§ **Assignment**
Print, word for word, the opening line of the data below and every line after it through the line that contains "坚强是一种方式，需要一份力量！", but not the pictures.

§ **Source records**
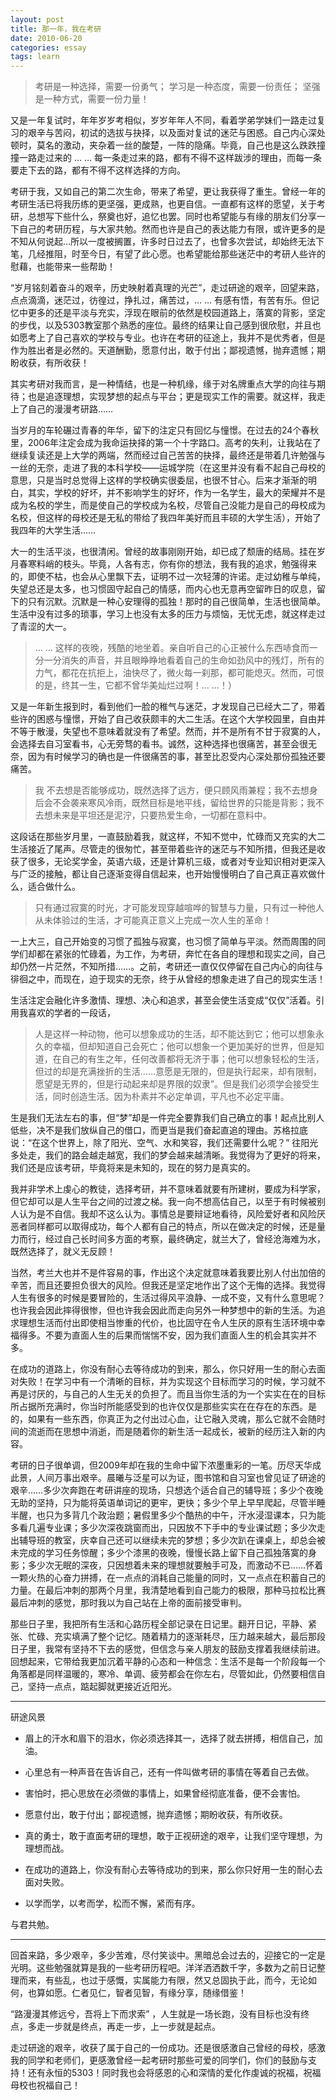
 ```yaml
---
layout: post
title: 那一年，我在考研
date: 2010-06-20
categories: essay
tags: learn
---
```



> 考研是一种选择，需要一份勇气；
学习是一种态度，需要一份责任；
坚强是一种方式，需要一份力量！


又是一年复试时，年年岁岁考相似，岁岁年年人不同，看着学弟学妹们一路走过复习的艰辛与苦闷，初试的选拔与抉择，以及面对复试的迷茫与困惑。自己内心深处顿时，莫名的激动，夹杂着一丝的酸楚，一阵的隐痛。毕竟，自己也是这么跌跌撞撞一路走过来的 … … 每一条走过来的路，都有不得不这样跋涉的理由，而每一条要走下去的路，都有不得不这样选择的方向。

考研于我，又如自己的第二次生命，带来了希望，更让我获得了重生。曾经一年的考研生活已将我历练的更坚强，更成熟，也更自信。一直都有这样的愿望，关于考研，总想写下些什么，祭奠也好，追忆也罢。同时也希望能与有缘的朋友们分享一下自己的考研历程，与大家共勉。然而也许是自己的表达能力有限，或许更多的是不知从何说起…所以一度被搁置，许多时日过去了，也曾多次尝试，却始终无法下笔，几经推阻，时至今日，有望了此心愿。也希望能给那些迷茫中的考研人些许的慰藉，也能带来一些帮助！ 
 

 
“岁月铭刻着奋斗的艰辛，历史映射着真理的光芒”，走过研途的艰辛，回望来路，点点滴滴，迷茫过，彷徨过，挣扎过，痛苦过，… … 有感有悟，有苦有乐。但记忆中更多的还是平淡与充实，浮现在眼前的依然是校园道路上，落寞的背影，坚定的步伐，以及5303教室那个熟悉的座位。最终的结果让自己感到很欣慰，并且也如愿考上了自己喜欢的学校与专业。也许在考研的征途上，我并不是优秀者，但是作为胜出者是必然的。天道酬勤，愿意付出，敢于付出；鄙视遗憾，抛弃遗憾；期盼收获，有所收获！

其实考研对我而言，是一种情结，也是一种机缘，缘于对名牌重点大学的向往与期待；也是追逐理想，实现梦想的起点与平台；更是现实工作的需要。就这样，我走上了自己的漫漫考研路……

当岁月的车轮碾过青春的年华，留下的注定只有回忆与憧憬。在过去的24个春秋里，2006年注定会成为我命运抉择的第一个十字路口。高考的失利，让我站在了继续复读还是上大学的两端，然而经过自己苦苦的抉择，最终还是带着几许勉强与一丝的无奈，走进了我的本科学校——运城学院（在这里并没有看不起自己母校的意思，只是当时总觉得上这样的学校确实很委屈，也很不甘心。后来才渐渐的明白，其实，学校的好坏，并不影响学生的好坏，作为一名学生，最大的荣耀并不是成为名校的学生，而是使自己的学校成为名校，尽管自己没能力是自己的母校成为名校，但这样的母校还是无私的带给了我四年美好而且丰硕的大学生活），开始了我四年的大学生活……

大一的生活平淡，也很清闲。曾经的故事刚刚开始，却已成了颓唐的结局。挂在岁月春寒料峭的枝头。毕竟，人各有志，你有你的想法，我有我的追求，勉强得来的，即使不枯，也会从心里飘下去，证明不过一次轻薄的许诺。走过幼稚与单纯，失望总还是太多，也习惯固守起自己的情感，而内心也无意再空留昨日的叹息，留下的只有沉默。沉默是一种心安理得的孤独！那时的自己很简单，生活也很简单。生活中没有过多的琐事，学习上也没有太多的压力与烦恼，无忧无虑，就这样走过了青涩的大一。
 
> … … 这样的夜晚，残酷的地坐着。亲自听自己的心正被什么东西哧食而一分一分消失的声音，并且眼睁睁地看着自己的生命如劲风中的残灯，所有的力气，都花在抗拒上，油快尽了，微火每一刹那，都可能熄灭。然而，可恨的是，终其一生，它都不曾华美灿烂过啊！… …！）
 
又是一年新生报到时，看到他们一脸的稚气与迷茫，才发现自己已经大二了，带着些许的困惑与憧憬，开始了自己收获颇丰的大二生活。在这个大学校园里，自由并不等于散漫，失望也不意味着就没有了希望。然而，并不是所有不甘于寂寞的人，会选择去自习室看书，心无旁骛的看书。诚然，这种选择也很痛苦，甚至会很无奈，因为有时候学习的确也是一件很痛苦的事，甚至比忍受内心深处那份孤独还要痛苦。

> 我 不去想是否能够成功，既然选择了远方，便只顾风雨兼程；我不去想身后会不会袭来寒风冷雨，既然目标是地平线，留给世界的只能是背影；我不去想未来是平坦还是泥泞，只要热爱生命，一切都在意料中。

这段话在那些岁月里，一直鼓励着我，就这样，不知不觉中，忙碌而又充实的大二生活接近了尾声。尽管走的很匆忙，甚至带着些许的迷茫与不知所措，但我还是收获了很多，无论奖学金，英语六级，还是计算机三级，或者对专业知识相对更深入与广泛的接触，都让自己逐渐变得自信起来，也开始慢慢明白了自己真正喜欢做什么，适合做什么。
 
> 只有通过寂寞的时光，才可能发现穿越喧哗的智慧与力量，只有过一种他人从未体验过的生活，才可能真正意义上完成一次人生的革命！
 
一上大三，自己开始变的习惯了孤独与寂寞，也习惯了简单与平淡。然而周围的同学们却都在紧张的忙碌着，为工作，为考研，奔忙在各自的理想和现实之间，自己却仍然一片茫然，不知所措……。之前，考研还一直仅仅停留在自己内心的向往与徘徊之中，而现在，迫于现实的无奈，终于从曾经的想象走进了自己的现实生活！

生活注定会融化许多激情、理想、决心和追求，甚至会使生活变成“仅仅”活着。引用我喜欢的学者的一段话，
> 人是这样一种动物，他可以想象成功的生活，却不能达到它；他可以想象永久的幸福，但却知道自己会死亡；他可以想象一个更加美好的世界，但是知道，在自己的有生之年，任何改善都将无济于事；他可以想象轻松的生活，但过的却是充满挫折的生活……意愿是无限的，但是执行起来，却有限制，愿望是无界的，但是行动起来却是界限的奴隶”。但是我们必须学会接受生活，同时创造生活。因为朴素并不必定单调，平凡也不必定平庸。

生是我们无法左右的事，但“梦”却是一件完全要靠我们自己确立的事！起点比别人低些，决不是我们放纵自己的借口，而更当是我们奋起直追的理由。苏格拉底说：“在这个世界上，除了阳光、空气、水和笑容，我们还需要什么呢？” 往阳光多处走，我们的路会越走越宽，我们的梦会越来越清晰。我觉得为了更好的将来，我们还是应该考研，毕竟将来是未知的，现在的努力是真实的。

我并非学术上虔心的教徒，选择考研，并不意味着就要有所建树，要成为科学家，但它却可以是人生平台之间的过渡之梯。我一向不想高估自己，以至于有时候被别人认为是不自信。我却不这么认为。事情总是要辩证地看待，风险爱好者和风险厌恶者同样都可以取得成功，每个人都有自己的特点，所以在做决定的时候，还是量力而行，经过自己长时间多方面的考察，最终确定，就兰大了，曾经沧海难为水，既然选择了，就义无反顾！

当然，考兰大也并不是件容易的事，作出这个决定就意味着我要比别人付出加倍的辛苦，而且还要担负很大的风险。但我还是坚定地作出了这个无悔的选择。我觉得人生有很多的时候是要冒险的，生活过得风平浪静、一成不变，又有什么意思呢？也许我会因此摔得很惨，但也许我会因此而走向另外一种梦想中的新的生活。为追求理想生活而付出即使相当惨重的代价，也比固守在令人生厌的原有生活环境中幸福得多。不要为直面人生的后果而惴惴不安，因为我们直面人生的机会其实并不多。 

在成功的道路上，你没有耐心去等待成功的到来，那么，你只好用一生的耐心去面对失败！在学习中有一个清晰的目标，并为实现这个目标而学习的时候，学习就不再是讨厌的，与自己的人生无关的负担了。而且当你生活的为一个实实在在的目标所占据所充满时，你当时所能感受到的也许仅仅是那些实实在在存在的东西。是的，如果有一些东西，你真正为之付出过心血，让它融入灵魂，那么它就不会随时间的流逝而在思想中消逝，而是随着你的新生活一起成长，被新的经历注入新的内容。
 
考研的日子很单调，但2009年却在我的生命中留下浓墨重彩的一笔。历尽天华成此景，人间万事出艰辛。晨曦与泛星可以为证，图书馆和自习室也曾见证了研途的艰辛……多少次奔跑在考研讲座的现场，只想选个适合自己的辅导班；多少个夜晚无助的坚持，只为能将英语单词记的更牢，更快；多少个早上早早爬起，尽管半睡半醒，也只为多背几个政治题；暑假里多少个酷热的中午，汗水浸湿课本，只为能多看几遍专业课；多少次深夜跳窗而出，只因放不下手中的专业课试题；多少次走出辅导班的教室，庆幸自己还可以继续未完的梦想；多少次趴在课桌上，却总会被未完成的学习任务惊醒；多少个漆黑的夜晚，慢慢长路上留下自己孤独落寞的身影；多少次无眠的深夜，只因想着未来的理想就要触手可及，而激动不已……怀着一颗火热的心奋力拼搏，在一点点的消耗自己能量的同时，又一点点在积蓄自己的力量。在最后冲刺的那两个月里，我清楚地看到自己能力的极限，那种马拉松比赛最后冲刺的感觉，那时我以为自己站在上帝的面前接受审判。

那些日子里，我把所有生活和心路历程全部记录在日记里。翻开日记，平静、紧张、忙碌、充实填满了整个记忆。随着精力的逐渐耗尽，压力越来越大，最后那段日子里，我常有坚持不下去的感觉，但信念与亲人朋友的鼓励支撑着我继续前进。回想起来，它带给我更加沉着平静的心态和一种信念：生活不是每一个阶段每一个角落都是同样温暖的，寒冷、单调、疲劳都会在你左右，尽管如此，仍然要相信自己，坚持一点点，踮起脚就更接近近阳光。
 
----------

研途风景

- 眉上的汗水和眉下的泪水，你必须选择其一，选择了就去拼搏，相信自己，加油。

- 心里总有一种声音在告诉自己，还有一件叫做考研的事情在等着自己去做。

- 害怕时，把心思放在必须做的事情上，如果曾经彻底准备，便不会害怕。

- 愿意付出，敢于付出；鄙视遗憾，抛弃遗憾；期盼收获，有所收获。

- 真的勇士，敢于直面考研的理想，敢于正视研途的艰辛，让我们坚守理想，为理想而战。

- 在成功的道路上，你没有耐心去等待成功的到来，那么你只好用一生的耐心去面对失败。

- 以学而学，以考而学，松而不懈，紧而有序。

与君共勉。
 

----------

回首来路，多少艰辛，多少苦难，尽付笑谈中。黑暗总会过去的，迎接它的一定是光明。这些勉强就算是我的一些考研历程吧。洋洋洒洒数千字，多数为之前日记整理而来，有些乱，也过于感慨，实属能力有限，然又总固执于此，而今，无论如何，也算如愿。仁者见仁，智者见智，有缘分享，随缘借鉴！ 
 
 “路漫漫其修远兮，吾将上下而求索” ，人生就是一场长跑，没有目标也没有终点，多走一步就是终点，再走一步，上一步就是起点。

走过研途的艰辛，收获了属于自己的一份成功。还是很感激自己曾经的母校，感激我的同学和老师们，更感激曾经一起考研时那些可爱的同学们，你们的鼓励与支持！还有永恒的5303！同时我也会将感恩的心和深情的爱化作虔诚的祝福，祝福母校也祝福自己！
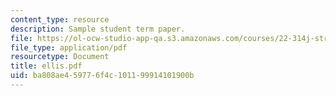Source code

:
 ```yaml
---
content_type: resource
description: Sample student term paper.
file: https://ol-ocw-studio-app-qa.s3.amazonaws.com/courses/22-314j-structural-mechanics-in-nuclear-power-technology-fall-2006/ba808ae459776f4c101199914101900b_ellis.pdf
file_type: application/pdf
resourcetype: Document
title: ellis.pdf
uid: ba808ae4-5977-6f4c-1011-99914101900b
---
```

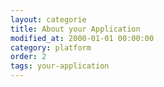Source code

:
 ```yaml
---
layout: categorie
title: About your Application
modified_at: 2000-01-01 00:00:00
category: platform
order: 2
tags: your-application
---
```


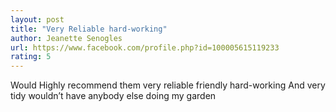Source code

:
 ```yaml
---
layout: post
title: "Very Reliable hard-working"
author: Jeanette Senogles
url: https://www.facebook.com/profile.php?id=100005615119233
rating: 5
---
```

Would Highly recommend them very reliable friendly hard-working And very tidy wouldn’t have anybody else doing my garden



 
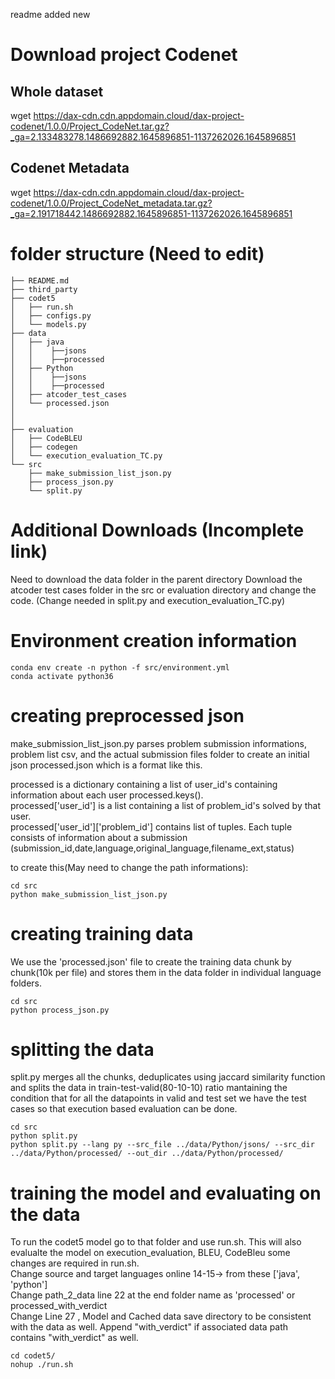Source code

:readme added new

# Download project Codenet
## Whole dataset
wget https://dax-cdn.cdn.appdomain.cloud/dax-project-codenet/1.0.0/Project_CodeNet.tar.gz?_ga=2.133483278.1486692882.1645896851-1137262026.1645896851

## Codenet Metadata
wget https://dax-cdn.cdn.appdomain.cloud/dax-project-codenet/1.0.0/Project_CodeNet_metadata.tar.gz?_ga=2.191718442.1486692882.1645896851-1137262026.1645896851

# folder structure (Need to edit)
```
├── README.md 
├── third_party 
├── codet5
│   ├── run.sh 
│   ├── configs.py
│   └── models.py
├── data
│   ├── java
│   │    ├──jsons
│   │    ├──processed
│   ├── Python
│   │    ├──jsons
│   │    ├──processed
│   ├── atcoder_test_cases
│   └── processed.json
│   
│
├── evaluation
│   ├── CodeBLEU 
│   ├── codegen 
│   └── execution_evaluation_TC.py
└── src
    ├── make_submission_list_json.py
    ├── process_json.py
    └── split.py
```
# Additional Downloads (Incomplete link)
Need to download the data folder in the parent directory
Download the atcoder test cases folder in the src or evaluation directory and change the code. (Change needed in split.py and execution_evaluation_TC.py)

# Environment creation  information
```
conda env create -n python -f src/environment.yml
conda activate python36
```

# creating preprocessed json
make_submission_list_json.py parses problem submission informations, problem list csv, and the actual submission files folder to create an initial json processed.json which is a format like this.

processed is a dictionary containing a list of user_id's containing information about each user processed.keys(). <br>
processed['user_id'] is a list containing a list of problem_id's solved by that user. <br>
processed['user_id']['problem_id'] contains list of tuples. Each tuple consists of information about a submission (submission_id,date,language,original_language,filename_ext,status) <br>


to create this(May need to change the path informations):
```
cd src
python make_submission_list_json.py
```

# creating training data
We use the 'processed.json' file to create the training data chunk by chunk(10k per file) and stores them in the data folder in individual language folders. 
```
cd src
python process_json.py
```
# splitting the data
split.py merges all the chunks, deduplicates using jaccard similarity function and splits the data in train-test-valid(80-10-10) ratio mantaining the condition that for all the datapoints in valid and test set we have the test cases so that execution based evaluation can be done. 
```
cd src
python split.py 
python split.py --lang py --src_file ../data/Python/jsons/ --src_dir ../data/Python/processed/ --out_dir ../data/Python/processed/
```

# training the model and evaluating on the data
To run the codet5 model go to that folder and use run.sh. This will also evalualte the model on execution_evaluation, BLEU, CodeBleu
some changes are required in run.sh. <br>
Change source and target languages online 14-15-> from these ['java', 'python'] <br>
Change path_2_data line 22 at the end folder name as 'processed' or processed_with_verdict <br>
Change Line 27 , Model and Cached data save directory to be consistent with the data as well. Append "with_verdict" if associated data path contains "with_verdict" as well. <br>
```
cd codet5/
nohup ./run.sh
```
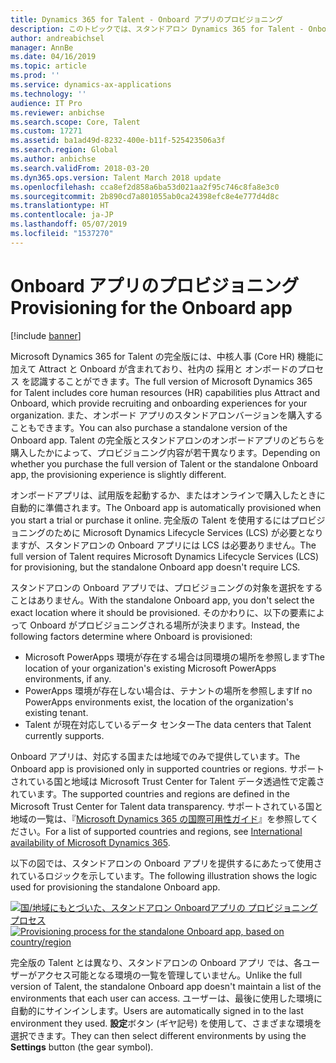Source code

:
 ```yaml
---
title: Dynamics 365 for Talent - Onboard アプリのプロビジョニング
description: このトピックでは、スタンドアロン Dynamics 365 for Talent - Onboard アプリをプロビジョニングする方法について説明します。
author: andreabichsel
manager: AnnBe
ms.date: 04/16/2019
ms.topic: article
ms.prod: ''
ms.service: dynamics-ax-applications
ms.technology: ''
audience: IT Pro
ms.reviewer: anbichse
ms.search.scope: Core, Talent
ms.custom: 17271
ms.assetid: ba1ad49d-8232-400e-b11f-525423506a3f
ms.search.region: Global
ms.author: anbichse
ms.search.validFrom: 2018-03-20
ms.dyn365.ops.version: Talent March 2018 update
ms.openlocfilehash: cca8ef2d858a6ba53d021aa2f95c746c8fa8e3c0
ms.sourcegitcommit: 2b890cd7a801055ab0ca24398efc8e4e777d4d8c
ms.translationtype: HT
ms.contentlocale: ja-JP
ms.lasthandoff: 05/07/2019
ms.locfileid: "1537270"
---
```

# <a name="provisioning-for-the-onboard-app"></a><span data-ttu-id="04a6e-103">Onboard アプリのプロビジョニング</span><span class="sxs-lookup"><span data-stu-id="04a6e-103">Provisioning for the Onboard app</span></span>

[!include [banner](includes/banner.md)]

<span data-ttu-id="04a6e-104">Microsoft Dynamics 365 for Talent の完全版には、中核人事 (Core HR) 機能に加えて Attract と Onboard が含まれており、社内の 採用と オンボードのプロセス を認識することができます。</span><span class="sxs-lookup"><span data-stu-id="04a6e-104">The full version of Microsoft Dynamics 365 for Talent includes core human resources (HR) capabilities plus Attract and Onboard, which provide recruiting and onboarding experiences for your organization.</span></span> <span data-ttu-id="04a6e-105">また、オンボード アプリのスタンドアロンバージョンを購入することもできます。</span><span class="sxs-lookup"><span data-stu-id="04a6e-105">You can also purchase a standalone version of the Onboard app.</span></span> <span data-ttu-id="04a6e-106">Talent の完全版とスタンドアロンのオンボードアプリのどちらを購入したかによって、プロビジョニング内容が若干異なります。</span><span class="sxs-lookup"><span data-stu-id="04a6e-106">Depending on whether you purchase the full version of Talent or the standalone Onboard app, the provisioning experience is slightly different.</span></span>

<span data-ttu-id="04a6e-107">オンボードアプリは、試用版を起動するか、またはオンラインで購入したときに自動的に準備されます。</span><span class="sxs-lookup"><span data-stu-id="04a6e-107">The Onboard app is automatically provisioned when you start a trial or purchase it online.</span></span> <span data-ttu-id="04a6e-108">完全版の Talent を使用するにはプロビジョニングのために Microsoft Dynamics Lifecycle Services (LCS) が必要となりますが、スタンドアロンの Onboard アプリには LCS は必要ありません。</span><span class="sxs-lookup"><span data-stu-id="04a6e-108">The full version of Talent requires Microsoft Dynamics Lifecycle Services (LCS) for provisioning, but the standalone Onboard app doesn't require LCS.</span></span>

<span data-ttu-id="04a6e-109">スタンドアロンの Onboard アプリでは、プロビジョニングの対象を選択をすることはありません。</span><span class="sxs-lookup"><span data-stu-id="04a6e-109">With the standalone Onboard app, you don't select the exact location where it should be provisioned.</span></span> <span data-ttu-id="04a6e-110">そのかわりに、以下の要素によって Onboard がプロビジョニングされる場所が決まります。</span><span class="sxs-lookup"><span data-stu-id="04a6e-110">Instead, the following factors determine where Onboard is provisioned:</span></span>

- <span data-ttu-id="04a6e-111">Microsoft PowerApps 環境が存在する場合は同環境の場所を参照します</span><span class="sxs-lookup"><span data-stu-id="04a6e-111">The location of your organization's existing Microsoft PowerApps environments, if any.</span></span>
- <span data-ttu-id="04a6e-112">PowerApps 環境が存在しない場合は、テナントの場所を参照します</span><span class="sxs-lookup"><span data-stu-id="04a6e-112">If no PowerApps environments exist, the location of the organization's existing tenant.</span></span>
- <span data-ttu-id="04a6e-113">Talent が現在対応しているデータ センター</span><span class="sxs-lookup"><span data-stu-id="04a6e-113">The data centers that Talent currently supports.</span></span>

<span data-ttu-id="04a6e-114">Onboard アプリは、対応する国または地域でのみで提供しています。</span><span class="sxs-lookup"><span data-stu-id="04a6e-114">The Onboard app is provisioned only in supported countries or regions.</span></span> <span data-ttu-id="04a6e-115">サポートされている国と地域は Microsoft Trust Center for Talent データ透過性で定義されています。</span><span class="sxs-lookup"><span data-stu-id="04a6e-115">The supported countries and regions are defined in the Microsoft Trust Center for Talent data transparency.</span></span> <span data-ttu-id="04a6e-116">サポートされている国と地域の一覧は、『[Microsoft Dynamics 365 の国際可用性ガイド](https://docs.microsoft.com/en-us/dynamics365/get-started/availability)』を参照してください。</span><span class="sxs-lookup"><span data-stu-id="04a6e-116">For a list of supported countries and regions, see [International availability of Microsoft Dynamics 365](https://docs.microsoft.com/en-us/dynamics365/get-started/availability).</span></span>

<span data-ttu-id="04a6e-117">以下の図では、スタンドアロンの Onboard アプリを提供するにあたって使用されているロジックを示しています。</span><span class="sxs-lookup"><span data-stu-id="04a6e-117">The following illustration shows the logic used for provisioning the standalone Onboard app.</span></span>

<span data-ttu-id="04a6e-118">[![国/地域にもとづいた、スタンドアロン Onboardアプリの プロビジョニングプロセス](./media/modular-apps-diagram-mod-app-tech.png)](./media/modular-apps-diagram-mod-app-tech.png)</span><span class="sxs-lookup"><span data-stu-id="04a6e-118">[![Provisioning process for the standalone Onboard app, based on country/region](./media/modular-apps-diagram-mod-app-tech.png)](./media/modular-apps-diagram-mod-app-tech.png)</span></span>

<span data-ttu-id="04a6e-119">完全版の Talent とは異なり、スタンドアロンの Onboard アプリ では、各ユーザーがアクセス可能となる環境の一覧を管理していません。</span><span class="sxs-lookup"><span data-stu-id="04a6e-119">Unlike the full version of Talent, the standalone Onboard app doesn't maintain a list of the environments that each user can access.</span></span> <span data-ttu-id="04a6e-120">ユーザーは、最後に使用した環境に自動的にサインインします。</span><span class="sxs-lookup"><span data-stu-id="04a6e-120">Users are automatically signed in to the last environment they used.</span></span> <span data-ttu-id="04a6e-121">**設定**ボタン (ギヤ記号) を使用して、さまざまな環境を選択できます。</span><span class="sxs-lookup"><span data-stu-id="04a6e-121">They can then select different environments by using the **Settings** button (the gear symbol).</span></span>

§ **Answer space**
 ```yaml
---
layout: post
title: 那一年，我在考研
date: 2010-06-20
categories: essay
tags: learn
---
```



> 考研是一种选择，需要一份勇气；
学习是一种态度，需要一份责任；
坚强是一种方式，需要一份力量！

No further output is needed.